Requirement
Using the data beneath, show every line that includes the word "https".

Stored items:
◆ ◆ ◆ ◆

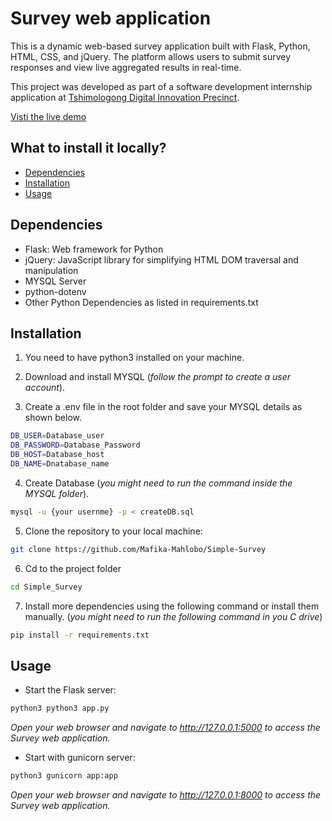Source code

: # Survey web application

This is a dynamic web-based survey application built with Flask, Python, HTML, CSS, and jQuery. The platform allows users to submit survey responses and view live aggregated results in real-time.

This project was developed as part of a software development internship application at  [Tshimologong Digital Innovation Precinct](https://tshimologong.joburg/).

[Visti the live demo](https://simple-survey-production.up.railway.app/)

## What to install it locally?

- [Dependencies](#dependencies)
- [Installation](#installation)
- [Usage](#Usage)

## Dependencies

- Flask: Web framework for Python
- jQuery: JavaScript library for simplifying HTML DOM traversal and manipulation
- MYSQL Server
- python-dotenv
- Other Python Dependencies as listed in requirements.txt

## Installation

1. You need to have python3 installed on your machine.

2. Download and install MYSQL (*follow the prompt to create a user account*).

3. Create a .env file in the root folder and save your MYSQL details as shown below.

```bash
DB_USER=Database_user
DB_PASSWORD=Database_Password
DB_HOST=Database_host
DB_NAME=Dnatabase_name
```

4. Create Database (*you might need to run the command inside the MYSQL folder*).

```bash
mysql -u {your usernme} -p < createDB.sql
```

5. Clone the repository to your local machine:
```bash
git clone https://github.com/Mafika-Mahlobo/Simple-Survey
```

6. Cd to the project folder
```bash
cd Simple_Survey
```

7. Install more dependencies using the following command or install them manually. (*you might need to run the following command in you C drive*)

```bash
pip install -r requirements.txt
```

## Usage

- Start the Flask server:

```bash
python3 python3 app.py
```
 *Open your web browser and navigate to http://127.0.0.1:5000 to access the Survey web application.*

- Start with gunicorn server:

```bash
python3 gunicorn app:app
```
*Open your web browser and navigate to http://127.0.0.1:8000 to access the Survey web application.*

◆ ◆ ◆ ◆

Written answer
This project was developed as part of a software development internship application at  [Tshimologong Digital Innovation Precinct](https://tshimologong.joburg/).
[Visti the live demo](https://simple-survey-production.up.railway.app/)
git clone https://github.com/Mafika-Mahlobo/Simple-Survey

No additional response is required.